Despite being the only coach in Wildcat history to win a national championship in his very first season, beleaguered head coach Tubby Smith left the Bluegrass kingdom in a cloud of dust just days after completing his second consecutive season with double digit losses and another SEC middle of the pack finish. Shortly thereafter, new head coach Billy Clyde Gillispie arrived in Lexington to fanfare fit for royalty. The King is dead. Long live the King.

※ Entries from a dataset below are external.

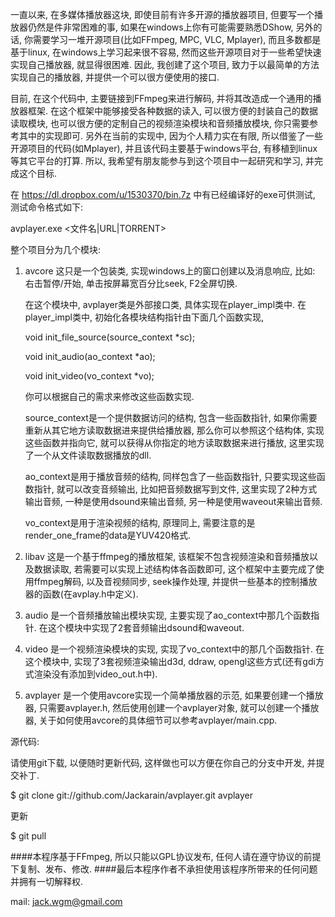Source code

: 一直以来, 在多媒体播放器这块, 即使目前有许多开源的播放器项目, 但要写一个播放器仍然是件非常困难的事, 如果在windows上你有可能需要熟悉DShow, 另外的话, 你需要学习一堆开源项目(比如FFmpeg, MPC, VLC, Mplayer), 而且多数都是基于linux, 在windows上学习起来很不容易, 然而这些开源项目对于一些希望快速实现自己播放器, 就显得很困难.
因此, 我创建了这个项目, 致力于以最简单的方法实现自己的播放器, 并提供一个可以很方便使用的接口.

目前, 在这个代码中, 主要链接到FFmpeg来进行解码, 并将其改造成一个通用的播放器框架. 在这个框架中能够接受各种数据的读入, 可以很方便的封装自己的数据读取模块, 也可以很方便的定制自己的视频渲染模块和音频播放模块, 你只需要参考其中的实现即可.
另外在当前的实现中, 因为个人精力实在有限, 所以借鉴了一些开源项目的代码(如Mplayer), 并且该代码主要基于windows平台, 有移植到linux等其它平台的打算. 所以, 我希望有朋友能参与到这个项目中一起研究和学习, 并完成这个目标.

在 https://dl.dropbox.com/u/1530370/bin.7z 中有已经编译好的exe可供测试, 测试命令格式如下:

avplayer.exe <文件名|URL|TORRENT>


整个项目分为几个模块:

1. avcore 这只是一个包装类, 实现windows上的窗口创建以及消息响应, 比如: 右击暂停/开始, 单击按屏幕宽百分比seek, F2全屏切换.

	在这个模块中, avplayer类是外部接口类, 具体实现在player_impl类中. 在player_impl类中, 初始化各模块结构指针由下面几个函数实现,

	void init_file_source(source_context *sc);

	void init_audio(ao_context *ao);
	
	void init_video(vo_context *vo);

	你可以根据自己的需求来修改这些函数实现.

	source_context是一个提供数据访问的结构, 包含一些函数指针, 如果你需要重新从其它地方读取数据进来提供给播放器, 那么你可以参照这个结构体, 实现这些函数并指向它, 就可以获得从你指定的地方读取数据来进行播放, 这里实现了一个从文件读取数据播放的dll.

	ao_context是用于播放音频的结构, 同样包含了一些函数指针, 只要实现这些函数指针, 就可以改变音频输出, 比如把音频数据写到文件, 这里实现了2种方式输出音频, 一种是使用dsound来输出音频, 另一种是使用waveout来输出音频.

	vo_context是用于渲染视频的结构, 原理同上, 需要注意的是render_one_frame的data是YUV420格式.

2. libav 这是一个基于ffmpeg的播放框架, 该框架不包含视频渲染和音频播放以及数据读取, 若需要可以实现上述结构体各函数即可, 这个框架中主要完成了使用ffmpeg解码, 以及音视频同步, seek操作处理, 并提供一些基本的控制播放器的函数(在avplay.h中定义).

3. audio 是一个音频播放输出模块实现, 主要实现了ao_context中那几个函数指针. 在这个模块中实现了2套音频输出dsound和waveout.

4. video 是一个视频渲染模块的实现, 实现了vo_context中的那几个函数指针. 在这个模块中, 实现了3套视频渲染输出d3d, ddraw, opengl这些方式(还有gdi方式渲染没有添加到video_out.h中).

5. avplayer 是一个使用avcore实现一个简单播放器的示范, 如果要创建一个播放器, 只需要avplayer.h, 然后使用创建一个avplayer对象, 就可以创建一个播放器, 关于如何使用avcore的具体细节可以参考avplayer/main.cpp.


源代码:

请使用git下载, 以便随时更新代码, 这样做也可以方便在你自己的分支中开发, 并提交补丁.

$ git clone git://github.com/Jackarain/avplayer.git avplayer

更新

$ git pull


####本程序基于FFmpeg, 所以只能以GPL协议发布, 任何人请在遵守协议的前提下复制、发布、修改.
####最后本程序作者不承担使用该程序所带来的任何问题并拥有一切解释权.


mail: jack.wgm@gmail.com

Gillispie is a coach with a reputation for a relentless work ethic and a track record for winning games and pulling in the top recruits--all qualities perceived to have been lacking in Kentucky basketball in recent years. And when the fans met their new coach, it was love at first sight. But only time will tell how long the romance lasts, or what will happen when the relationship meets its first bump in the road.
The former Texas A&M coach will inherit a team that finished 22-12 (9-7 SEC) last year. In most cases, a first-year coach taking over a team with 22 wins would be doing hand stands and cart wheels. But this is Kentucky, and in the Bluegrass State, 22 wins means little unless there are SEC Championships and deep NCAA Tournament runs that go along with them.
The bad news for Gillispie is that the Wildcats' only productive big man, Randolph Morris, headed to the NBA, foregoing his senior season. Worse, the most productive returning big man, Perry Stevenson (2.9 points and 2.2 rebounds per game), is a 6-9 string bean who averaged just over five minutes per game in the last 11 games of the season.
All is not lost, however. In one of his first acts as head coach, Gillispie put the finishing touches on a McDonald's All-America power forward, landing 6-9 Patrick Patterson, who chose the Wildcats over Duke and Florida.
Though Patterson will provide immediate help in the paint, the Wildcats will be looking to unproven veterans and untried freshmen to support Patterson on the blocks. Sophomore Jared Carter (7-2) was hurt much of his first season and off season surgery makes his potential contributions questionable. Stevenson reported to new strength and conditioning coach Todd Forcier at an anemic 188 pounds. Freshman forward, A. J. Stewart (6-8) and Mike Williams (6-11) are raw and in need of development.
The good news is that the Cats have a plethora of big, athletic and talented guards. Seniors Joe Crawford (leading returning scorer, 14.0 points) and Ramel Bradley (13.4 points) anchor the backcourt and sophomore sensation Jodie Meeks (8.7 points) is a superstar in the making. Derrick Jasper (6-6) ran the point much of the year as a freshman and can play three positions for Kentucky. Highly-regarded freshman Alex Legion can shoot the lights out and will find his share of minutes behind that firepower.
Gillispie has alluded that he will experiment with three or maybe even four-guard lineups and the Cats may have enough speed and athleticism to pull that off. While it remains to be seen how these small quick lineups will work against some of the beefy front lines in the league, the Cats should be Tennessee's primary challenger for the SEC East title.